This exercise calls for every line of the listing below that contains the word "вместе".

THE RECORDS
══════════════════════════════

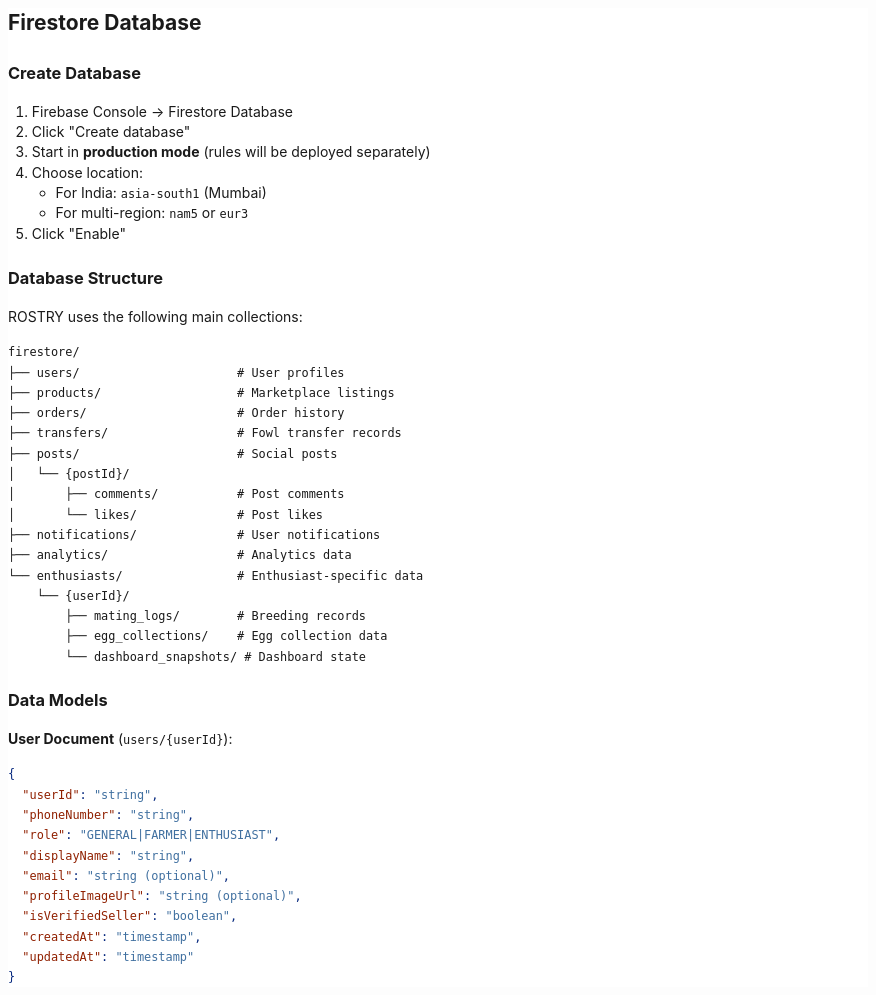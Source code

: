 
## Firestore Database

### Create Database

1. Firebase Console → Firestore Database
2. Click "Create database"
3. Start in **production mode** (rules will be deployed separately)
4. Choose location:
   - For India: `asia-south1` (Mumbai)
   - For multi-region: `nam5` or `eur3`
5. Click "Enable"

### Database Structure

ROSTRY uses the following main collections:

```
firestore/
├── users/                      # User profiles
├── products/                   # Marketplace listings
├── orders/                     # Order history
├── transfers/                  # Fowl transfer records
├── posts/                      # Social posts
│   └── {postId}/
│       ├── comments/           # Post comments
│       └── likes/              # Post likes
├── notifications/              # User notifications
├── analytics/                  # Analytics data
└── enthusiasts/                # Enthusiast-specific data
    └── {userId}/
        ├── mating_logs/        # Breeding records
        ├── egg_collections/    # Egg collection data
        └── dashboard_snapshots/ # Dashboard state
```

### Data Models

**User Document** (`users/{userId}`):
```json
{
  "userId": "string",
  "phoneNumber": "string",
  "role": "GENERAL|FARMER|ENTHUSIAST",
  "displayName": "string",
  "email": "string (optional)",
  "profileImageUrl": "string (optional)",
  "isVerifiedSeller": "boolean",
  "createdAt": "timestamp",
  "updatedAt": "timestamp"
}
```
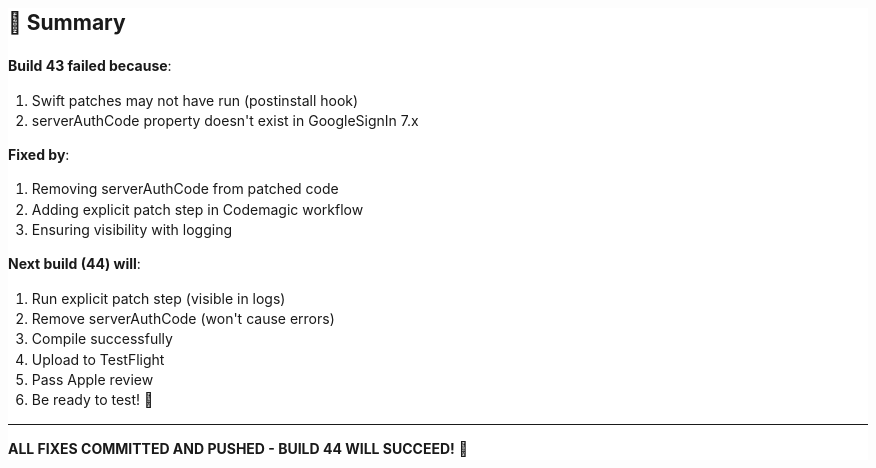 
## 🎯 Summary

**Build 43 failed because**:
1. Swift patches may not have run (postinstall hook)
2. serverAuthCode property doesn't exist in GoogleSignIn 7.x

**Fixed by**:
1. Removing serverAuthCode from patched code
2. Adding explicit patch step in Codemagic workflow
3. Ensuring visibility with logging

**Next build (44) will**:
1. Run explicit patch step (visible in logs)
2. Remove serverAuthCode (won't cause errors)
3. Compile successfully
4. Upload to TestFlight
5. Pass Apple review
6. Be ready to test! 🎉

---

**ALL FIXES COMMITTED AND PUSHED - BUILD 44 WILL SUCCEED!** 🚀
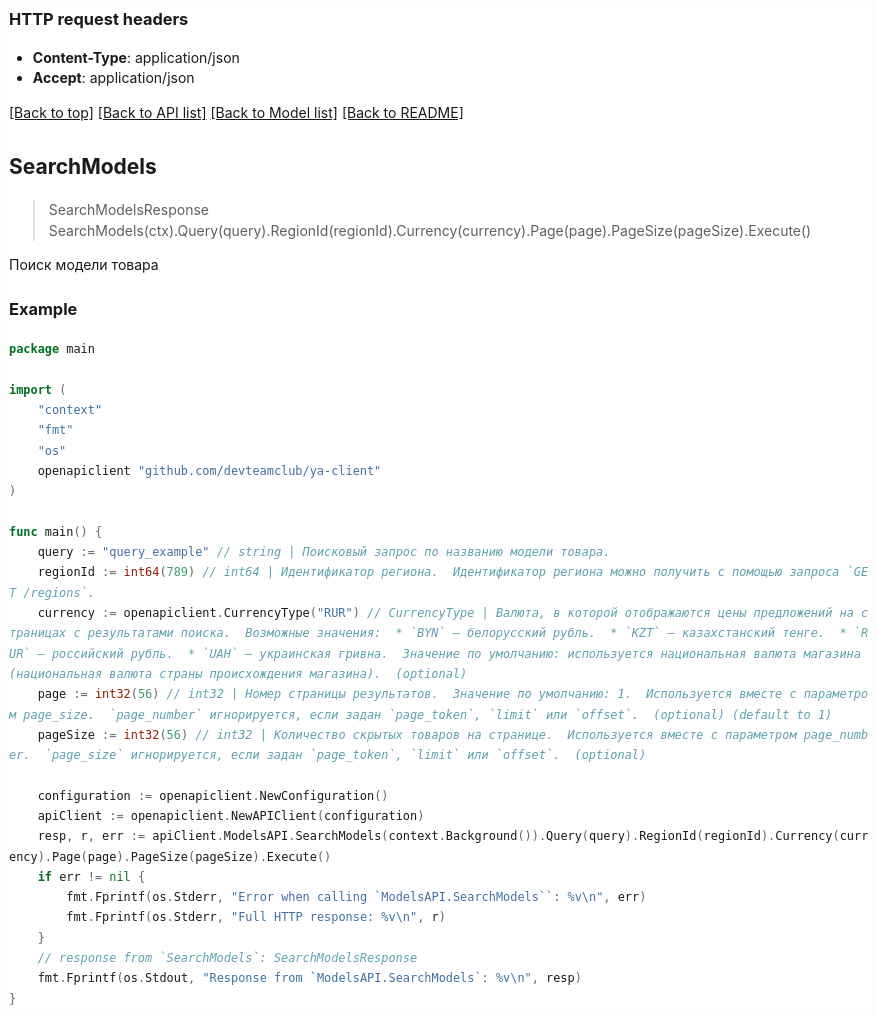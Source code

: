 ### HTTP request headers

- **Content-Type**: application/json
- **Accept**: application/json

[[Back to top]](#) [[Back to API list]](../README.md#documentation-for-api-endpoints)
[[Back to Model list]](../README.md#documentation-for-models)
[[Back to README]](../README.md)


## SearchModels

> SearchModelsResponse SearchModels(ctx).Query(query).RegionId(regionId).Currency(currency).Page(page).PageSize(pageSize).Execute()

Поиск модели товара



### Example

```go
package main

import (
    "context"
    "fmt"
    "os"
    openapiclient "github.com/devteamclub/ya-client"
)

func main() {
    query := "query_example" // string | Поисковый запрос по названию модели товара.
    regionId := int64(789) // int64 | Идентификатор региона.  Идентификатор региона можно получить c помощью запроса `GET /regions`. 
    currency := openapiclient.CurrencyType("RUR") // CurrencyType | Валюта, в которой отображаются цены предложений на страницах с результатами поиска.  Возможные значения:  * `BYN` — белорусский рубль.  * `KZT` — казахстанский тенге.  * `RUR` — российский рубль.  * `UAH` — украинская гривна.  Значение по умолчанию: используется национальная валюта магазина (национальная валюта страны происхождения магазина).  (optional)
    page := int32(56) // int32 | Номер страницы результатов.  Значение по умолчанию: 1.  Используется вместе с параметром page_size.  `page_number` игнорируется, если задан `page_token`, `limit` или `offset`.  (optional) (default to 1)
    pageSize := int32(56) // int32 | Количество скрытых товаров на странице.  Используется вместе с параметром page_number.  `page_size` игнорируется, если задан `page_token`, `limit` или `offset`.  (optional)

    configuration := openapiclient.NewConfiguration()
    apiClient := openapiclient.NewAPIClient(configuration)
    resp, r, err := apiClient.ModelsAPI.SearchModels(context.Background()).Query(query).RegionId(regionId).Currency(currency).Page(page).PageSize(pageSize).Execute()
    if err != nil {
        fmt.Fprintf(os.Stderr, "Error when calling `ModelsAPI.SearchModels``: %v\n", err)
        fmt.Fprintf(os.Stderr, "Full HTTP response: %v\n", r)
    }
    // response from `SearchModels`: SearchModelsResponse
    fmt.Fprintf(os.Stdout, "Response from `ModelsAPI.SearchModels`: %v\n", resp)
}
```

══════════════════════════════

ANSWER AREA
    page := int32(56) // int32 | Номер страницы результатов.  Значение по умолчанию: 1.  Используется вместе с параметром page_size.  `page_number` игнорируется, если задан `page_token`, `limit` или `offset`.  (optional) (default to 1)
    pageSize := int32(56) // int32 | Количество скрытых товаров на странице.  Используется вместе с параметром page_number.  `page_size` игнорируется, если задан `page_token`, `limit` или `offset`.  (optional)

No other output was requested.